- [What you need to do] Please output the whole listing below exactly as it is.

- [Material shown]
*** Begin section ***
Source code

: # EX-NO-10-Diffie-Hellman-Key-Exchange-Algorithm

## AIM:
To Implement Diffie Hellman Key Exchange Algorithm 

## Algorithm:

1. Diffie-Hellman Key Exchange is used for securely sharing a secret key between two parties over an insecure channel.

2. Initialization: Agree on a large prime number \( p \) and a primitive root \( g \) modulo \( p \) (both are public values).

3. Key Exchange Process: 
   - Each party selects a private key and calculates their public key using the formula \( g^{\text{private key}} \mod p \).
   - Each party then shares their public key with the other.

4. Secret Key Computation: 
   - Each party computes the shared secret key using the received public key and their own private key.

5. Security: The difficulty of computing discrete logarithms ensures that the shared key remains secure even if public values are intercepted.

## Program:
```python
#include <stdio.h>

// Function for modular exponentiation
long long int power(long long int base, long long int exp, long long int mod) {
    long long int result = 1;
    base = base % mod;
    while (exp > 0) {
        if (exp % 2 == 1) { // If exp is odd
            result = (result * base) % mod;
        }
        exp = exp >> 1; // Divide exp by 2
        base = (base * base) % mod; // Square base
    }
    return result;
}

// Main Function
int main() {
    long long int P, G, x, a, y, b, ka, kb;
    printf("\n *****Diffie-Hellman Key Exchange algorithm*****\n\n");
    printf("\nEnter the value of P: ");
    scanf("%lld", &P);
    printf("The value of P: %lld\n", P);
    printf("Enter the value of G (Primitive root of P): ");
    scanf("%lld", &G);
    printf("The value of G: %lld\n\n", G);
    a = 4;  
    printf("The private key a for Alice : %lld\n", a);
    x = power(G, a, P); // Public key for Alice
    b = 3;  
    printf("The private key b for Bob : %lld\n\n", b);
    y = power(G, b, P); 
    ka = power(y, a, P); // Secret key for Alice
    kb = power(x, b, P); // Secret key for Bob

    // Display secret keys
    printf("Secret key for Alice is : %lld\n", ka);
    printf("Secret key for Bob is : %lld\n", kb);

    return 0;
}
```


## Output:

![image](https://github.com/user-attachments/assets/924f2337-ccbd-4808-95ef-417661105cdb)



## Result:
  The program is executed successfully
*** End section ***
- [Result]
Source code

: # EX-NO-10-Diffie-Hellman-Key-Exchange-Algorithm

## AIM:
To Implement Diffie Hellman Key Exchange Algorithm 

## Algorithm:

1. Diffie-Hellman Key Exchange is used for securely sharing a secret key between two parties over an insecure channel.

2. Initialization: Agree on a large prime number \( p \) and a primitive root \( g \) modulo \( p \) (both are public values).

3. Key Exchange Process: 
   - Each party selects a private key and calculates their public key using the formula \( g^{\text{private key}} \mod p \).
   - Each party then shares their public key with the other.

4. Secret Key Computation: 
   - Each party computes the shared secret key using the received public key and their own private key.

5. Security: The difficulty of computing discrete logarithms ensures that the shared key remains secure even if public values are intercepted.

## Program:
```python
#include <stdio.h>

// Function for modular exponentiation
long long int power(long long int base, long long int exp, long long int mod) {
    long long int result = 1;
    base = base % mod;
    while (exp > 0) {
        if (exp % 2 == 1) { // If exp is odd
            result = (result * base) % mod;
        }
        exp = exp >> 1; // Divide exp by 2
        base = (base * base) % mod; // Square base
    }
    return result;
}

// Main Function
int main() {
    long long int P, G, x, a, y, b, ka, kb;
    printf("\n *****Diffie-Hellman Key Exchange algorithm*****\n\n");
    printf("\nEnter the value of P: ");
    scanf("%lld", &P);
    printf("The value of P: %lld\n", P);
    printf("Enter the value of G (Primitive root of P): ");
    scanf("%lld", &G);
    printf("The value of G: %lld\n\n", G);
    a = 4;  
    printf("The private key a for Alice : %lld\n", a);
    x = power(G, a, P); // Public key for Alice
    b = 3;  
    printf("The private key b for Bob : %lld\n\n", b);
    y = power(G, b, P); 
    ka = power(y, a, P); // Secret key for Alice
    kb = power(x, b, P); // Secret key for Bob

    // Display secret keys
    printf("Secret key for Alice is : %lld\n", ka);
    printf("Secret key for Bob is : %lld\n", kb);

    return 0;
}
```


## Output:

![image](https://github.com/user-attachments/assets/924f2337-ccbd-4808-95ef-417661105cdb)



## Result:
  The program is executed successfully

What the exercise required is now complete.